January 26, 2025. AFC Championship in Kansas City. The Bills produce one of the cleanest offensive performances of their season by one metric and one of their more frustrating by another. Their success rate sits in the mid-fifties for the night — well above league average and the kind of efficiency that usually wins on the road. Their EPA per play is essentially flat.
Buffalo moves the chains all night, stalls inside the twenty twice, settles for two field goals, and loses by three. The two stats, both built off the same play-by-play data, tell two different stories about the same offense.
This kind of split is not a glitch. It is the most useful thing two well-built metrics can do — disagree in a way that points you toward the part of the game the box score will not surface on its own. Success rate is built to reward consistency. EPA is built to reward the points hidden inside efficient possessions. When they agree, you have a clean read on an offense. When they split, the split is the article.
The piece below is the working version of the difference. What each stat actually measures, where they overlap, where they break apart, and the short workflow we use at SportsHighLight before quoting either of them in a write-up.
Quick read: success rate and EPA in 60 seconds
- Success rate measures whether a play “succeeded” against a yardage threshold tied to down and distance. It rewards consistency. Average is roughly 45% league-wide.
- EPA (Expected Points Added) measures how much a single play changed the team’s expected points before and after. It rewards big plays and punishes drive-killing ones disproportionately.
- They agree when an offense is both consistent and explosive (or consistently bad and turnover-prone). Most regular-season reads.
- They split when an offense moves the chains methodically without scoring (high SR, low EPA) or when a few big plays carry a quieter possession profile (low SR, high EPA).
- Which to trust: use both. SR explains how often the offense stays on schedule. EPA explains how much it actually produced.
Success rate, in plain language
Success rate looks at each play and asks one question: did this play gain enough yards to keep the drive on track? The conventional cutoffs, popularized by Football Outsiders and now standard in nflfastR, are roughly 40% of yards needed on first down, 60% on second down, and 100% on third or fourth. A first-and-ten that gains four yards is a “successful” play. A second-and-six that gains three yards is not. Add them all up across a game or season and the percentage is your success rate.

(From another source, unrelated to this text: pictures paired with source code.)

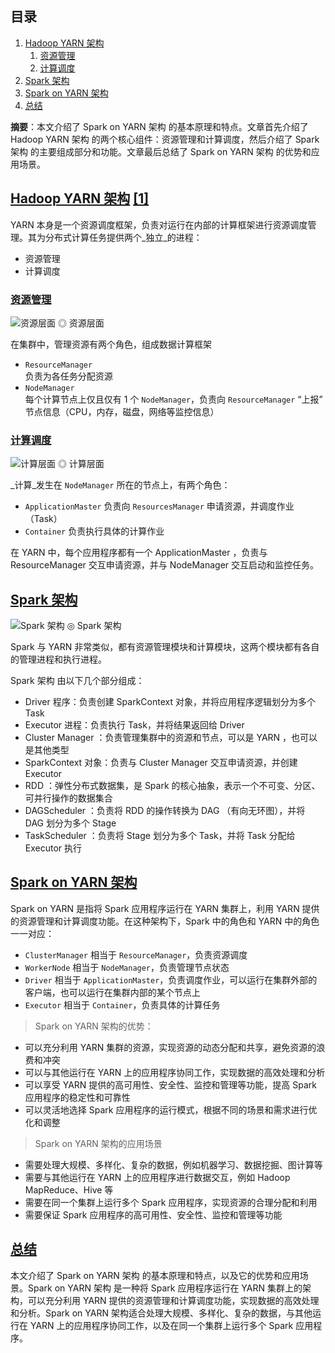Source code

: ## 目录

1.  [Hadoop YARN 架构](https://matnoble.github.io/tech/spark/spark-on-yarn/#hadoop-yarn-%E6%9E%B6%E6%9E%84-1)
    1.  [资源管理](https://matnoble.github.io/tech/spark/spark-on-yarn/#%E8%B5%84%E6%BA%90%E7%AE%A1%E7%90%86)
    2.  [计算调度](https://matnoble.github.io/tech/spark/spark-on-yarn/#%E8%AE%A1%E7%AE%97%E8%B0%83%E5%BA%A6)
2.  [Spark 架构](https://matnoble.github.io/tech/spark/spark-on-yarn/#spark-%E6%9E%B6%E6%9E%84)
3.  [Spark on YARN 架构](https://matnoble.github.io/tech/spark/spark-on-yarn/#spark-on-yarn-%E6%9E%B6%E6%9E%84)
4.  [总结](https://matnoble.github.io/tech/spark/spark-on-yarn/#%E6%80%BB%E7%BB%93)

**摘要**：本文介绍了 Spark on YARN 架构 的基本原理和特点。文章首先介绍了 Hadoop YARN 架构 的两个核心组件：资源管理和计算调度，然后介绍了 Spark 架构 的主要组成部分和功能。文章最后总结了 Spark on YARN 架构 的优势和应用场景。

## [](https://matnoble.github.io/tech/spark/spark-on-yarn/#hadoop-yarn-%E6%9E%B6%E6%9E%84-1)[Hadoop YARN 架构](https://matnoble.github.io/tech/spark/spark-on-yarn/#contents:hadoop-yarn-%E6%9E%B6%E6%9E%84-1) [\[1\]](https://matnoble.github.io/tech/spark/spark-on-yarn/#fn:1)

YARN 本身是一个资源调度框架，负责对运行在内部的计算框架进行资源调度管理。其为分布式计算任务提供两个_独立_的进程：

-   资源管理
-   计算调度

### [](https://matnoble.github.io/tech/spark/spark-on-yarn/#%E8%B5%84%E6%BA%90%E7%AE%A1%E7%90%86)[资源管理](https://matnoble.github.io/tech/spark/spark-on-yarn/#contents:%E8%B5%84%E6%BA%90%E7%AE%A1%E7%90%86)

 ![资源层面](https://cdn.jsdelivr.net/gh/MatNoble/Images/win/yarn1-202309012128542.png "资源层面") ◎ 资源层面

在集群中，管理资源有两个角色，组成数据计算框架

-   `ResourceManager`  
    负责为各任务分配资源
-   `NodeManager`  
    每个计算节点上仅且仅有 1 个 `NodeManager`，负责向 `ResourceManager` “上报” 节点信息（CPU，内存，磁盘，网络等监控信息）

### [](https://matnoble.github.io/tech/spark/spark-on-yarn/#%E8%AE%A1%E7%AE%97%E8%B0%83%E5%BA%A6)[计算调度](https://matnoble.github.io/tech/spark/spark-on-yarn/#contents:%E8%AE%A1%E7%AE%97%E8%B0%83%E5%BA%A6)

 ![计算层面](https://cdn.jsdelivr.net/gh/MatNoble/Images/win/yarn3-202309012130754.png "计算层面") ◎ 计算层面

_计算_发生在 `NodeManager` 所在的节点上，有两个角色：

-   `ApplicationMaster` 负责向 `ResourcesManager` 申请资源，并调度作业（Task）
-   `Container` 负责执行具体的计算作业

在 YARN 中，每个应用程序都有一个 ApplicationMaster ，负责与 ResourceManager 交互申请资源，并与 NodeManager 交互启动和监控任务。

## [](https://matnoble.github.io/tech/spark/spark-on-yarn/#spark-%E6%9E%B6%E6%9E%84)[Spark 架构](https://matnoble.github.io/tech/spark/spark-on-yarn/#contents:spark-%E6%9E%B6%E6%9E%84)

 ![Spark 架构](https://spark.apache.org/docs/latest/img/cluster-overview.png "Spark 架构") ◎ Spark 架构

Spark 与 YARN 非常类似，都有资源管理模块和计算模块，这两个模块都有各自的管理进程和执行进程。

Spark 架构 由以下几个部分组成：

-   Driver 程序：负责创建 SparkContext 对象，并将应用程序逻辑划分为多个 Task
-   Executor 进程：负责执行 Task，并将结果返回给 Driver
-   Cluster Manager ：负责管理集群中的资源和节点，可以是 YARN ，也可以是其他类型
-   SparkContext 对象：负责与 Cluster Manager 交互申请资源，并创建 Executor
-   RDD ：弹性分布式数据集，是 Spark 的核心抽象，表示一个不可变、分区、可并行操作的数据集合
-   DAGScheduler ：负责将 RDD 的操作转换为 DAG （有向无环图），并将 DAG 划分为多个 Stage
-   TaskScheduler ：负责将 Stage 划分为多个 Task，并将 Task 分配给 Executor 执行

## [](https://matnoble.github.io/tech/spark/spark-on-yarn/#spark-on-yarn-%E6%9E%B6%E6%9E%84)[Spark on YARN 架构](https://matnoble.github.io/tech/spark/spark-on-yarn/#contents:spark-on-yarn-%E6%9E%B6%E6%9E%84)

Spark on YARN 是指将 Spark 应用程序运行在 YARN 集群上，利用 YARN 提供的资源管理和计算调度功能。在这种架构下，Spark 中的角色和 YARN 中的角色一一对应：

-   `ClusterManager` 相当于 `ResourceManager`，负责资源调度
-   `WorkerNode` 相当于 `NodeManager`，负责管理节点状态
-   `Driver` 相当于 `ApplicationMaster`，负责调度作业，可以运行在集群外部的客户端，也可以运行在集群内部的某个节点上
-   `Executor` 相当于 `Container`，负责具体的计算任务

> Spark on YARN 架构的优势：

-   可以充分利用 YARN 集群的资源，实现资源的动态分配和共享，避免资源的浪费和冲突
-   可以与其他运行在 YARN 上的应用程序协同工作，实现数据的高效处理和分析
-   可以享受 YARN 提供的高可用性、安全性、监控和管理等功能，提高 Spark 应用程序的稳定性和可靠性
-   可以灵活地选择 Spark 应用程序的运行模式，根据不同的场景和需求进行优化和调整

> Spark on YARN 架构的应用场景

-   需要处理大规模、多样化、复杂的数据，例如机器学习、数据挖掘、图计算等
-   需要与其他运行在 YARN 上的应用程序进行数据交互，例如 Hadoop MapReduce、Hive 等
-   需要在同一个集群上运行多个 Spark 应用程序，实现资源的合理分配和利用
-   需要保证 Spark 应用程序的高可用性、安全性、监控和管理等功能

## [](https://matnoble.github.io/tech/spark/spark-on-yarn/#%E6%80%BB%E7%BB%93)[总结](https://matnoble.github.io/tech/spark/spark-on-yarn/#contents:%E6%80%BB%E7%BB%93)

本文介绍了 Spark on YARN 架构 的基本原理和特点，以及它的优势和应用场景。Spark on YARN 架构 是一种将 Spark 应用程序运行在 YARN 集群上的架构，可以充分利用 YARN 提供的资源管理和计算调度功能，实现数据的高效处理和分析。Spark on YARN 架构适合处理大规模、多样化、复杂的数据，与其他运行在 YARN 上的应用程序协同工作，以及在同一个集群上运行多个 Spark 应用程序。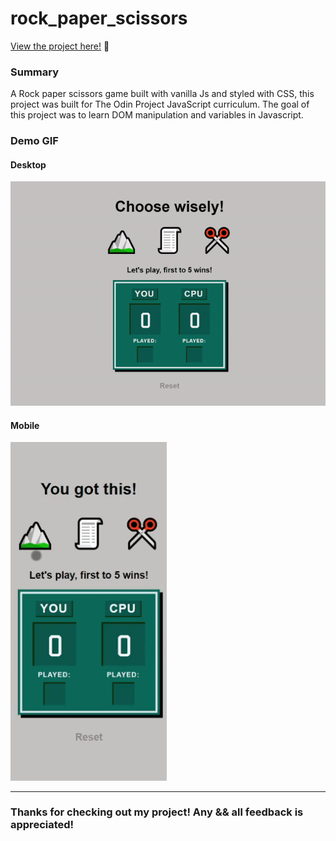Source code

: # rock_paper_scissors

<p><a href="https://kfig21.github.io/rock_paper_scissors/" target="_blank" rel="noopener noreferrer">View the project here!</a> 👀</p>

<h3>Summary</h3>
<p> A Rock paper scissors game built with vanilla Js and styled with CSS, this project was built for The Odin Project JavaScript curriculum. The goal of this project was to learn DOM manipulation and variables in Javascript.</p>

<h3>Demo GIF</h3>

<h4>Desktop</h4>

![](demo.gif)

<h4>Mobile</h4>

<img src="demoMobile.gif" width="250"/>

-----------------------------

<h3>Thanks for checking out my project! Any && all feedback is appreciated!</h3>
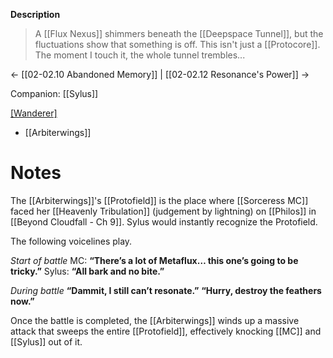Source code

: **Description**
> A [[Flux Nexus]] shimmers beneath the [[Deepspace Tunnel]], but the fluctuations show that something is off. This isn't just a [[Protocore]]. The moment I touch it, the whole tunnel trembles...

← [[02-02.10 Abandoned Memory]] | [[02-02.12 Resonance's Power]] →

Companion: [[Sylus]]

[[Wanderer]](s)
* [[Arbiterwings]]

# Notes
The [[Arbiterwings]]'s [[Protofield]] is the place where [[Sorceress MC]] faced her [[Heavenly Tribulation]] (judgement by lightning) on [[Philos]] in [[Beyond Cloudfall - Ch 9]]. Sylus would instantly recognize the Protofield.

The following voicelines play.

*Start of battle*
MC: **“There’s a lot of Metaflux… this one’s going to be tricky.”**
Sylus: **“All bark and no bite.”**

*During battle*
**“Dammit, I still can’t resonate.”**
**“Hurry, destroy the feathers now.”**

Once the battle is completed, the [[Arbiterwings]] winds up a massive attack that sweeps the entire [[Protofield]], effectively knocking [[MC]] and [[Sylus]] out of it.
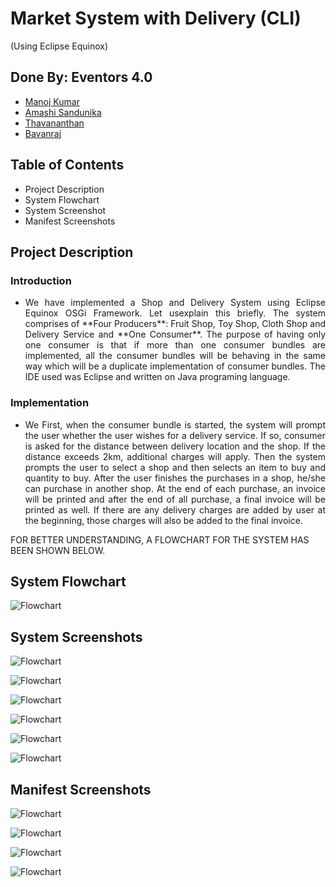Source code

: # Market System with Delivery (CLI)

(Using Eclipse Equinox)

## Done By: Eventors 4.0

- [Manoj Kumar](https://github.com/manoj997)
- [Amashi Sandunika](https://github.com/amashi996)
- [Thavananthan](https://github.com/Thavananthan)
- [Bavanraj](https://github.com/Bavanraj-5)

## Table of Contents

- Project Description
- System Flowchart
- System Screenshot
- Manifest Screenshots

## Project Description

### Introduction

- <div style="text-align: justify">We have implemented a Shop and Delivery System using Eclipse Equinox OSGi Framework. Let usexplain this briefly. The system comprises of **Four Producers**: Fruit Shop, Toy Shop, Cloth Shop and Delivery Service and **One Consumer**. The purpose of having only one consumer is that if more than one consumer bundles are implemented, all the consumer bundles will be behaving in the same way which will be a duplicate implementation of consumer bundles. The IDE used was Eclipse and written on Java programing language.

</div>

### Implementation

- <div style="text-align: justify">We First, when the consumer bundle is started, the system will prompt the user whether the user
  wishes for a delivery service. If so, consumer is asked for the distance between delivery location
  and the shop. If the distance exceeds 2km, additional charges will apply. Then the system prompts
  the user to select a shop and then selects an item to buy and quantity to buy. After the user
  finishes the purchases in a shop, he/she can purchase in another shop. At the end of each
  purchase, an invoice will be printed and after the end of all purchase, a final invoice will be printed
  as well. If there are any delivery charges are added by user at the beginning, those charges will
  also be added to the final invoice.

</div>
FOR BETTER UNDERSTANDING, A FLOWCHART FOR THE SYSTEM HAS BEEN SHOWN BELOW.

## System Flowchart

![Flowchart](img/FLOWCHART.png "Flowchart")

## System Screenshots

![Flowchart](img/SYSTEM_SCREENSHOT01.png "Flowchart")

![Flowchart](img/SYSTEM_SCREENSHOT02.png "Flowchart")

![Flowchart](img/SYSTEM_SCREENSHOT03.png "Flowchart")

![Flowchart](img/SYSTEM_SCREENSHOT04.png "Flowchart")

![Flowchart](img/SYSTEM_SCREENSHOT05.png "Flowchart")

![Flowchart](img/SYSTEM_SCREENSHOT06.png "Flowchart")

## Manifest Screenshots

![Flowchart](img/MANIFEST01.png "Flowchart")

![Flowchart](img/MANIFEST02.png "Flowchart")

![Flowchart](img/MANIFEST03.png "Flowchart")

![Flowchart](img/MANIFEST04.png "Flowchart")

The appeal is that the metric strips out the volatility that makes single plays misleading. A 60-yard touchdown looks great. So does a five-yard run on first down. Success rate gives both plays appropriate weight inside the drive logic, instead of letting the long score paper over a string of stalled possessions.
Success rate stabilizes after roughly 150-200 offensive plays, which is about three full NFL games for an offense. By the time a team has played four or five games, its success rate is reasonably informative. Pro Football Reference and Sumer Sports both publish team and player success rate splits across down, distance, and personnel groupings.
EPA, in plain language
EPA stands for Expected Points Added. Every situation on a football field has, based on historical data, an “expected points” value — what the average team scores on this possession given down, distance, and field position. A first-and-ten on your own twenty is worth roughly +0.4 expected points. A third-and-eight from your own forty is closer to +0.1. A first-and-goal at the one is around +5.5. Each play either improves the offense’s expected points or decreases them. The difference is the play’s EPA.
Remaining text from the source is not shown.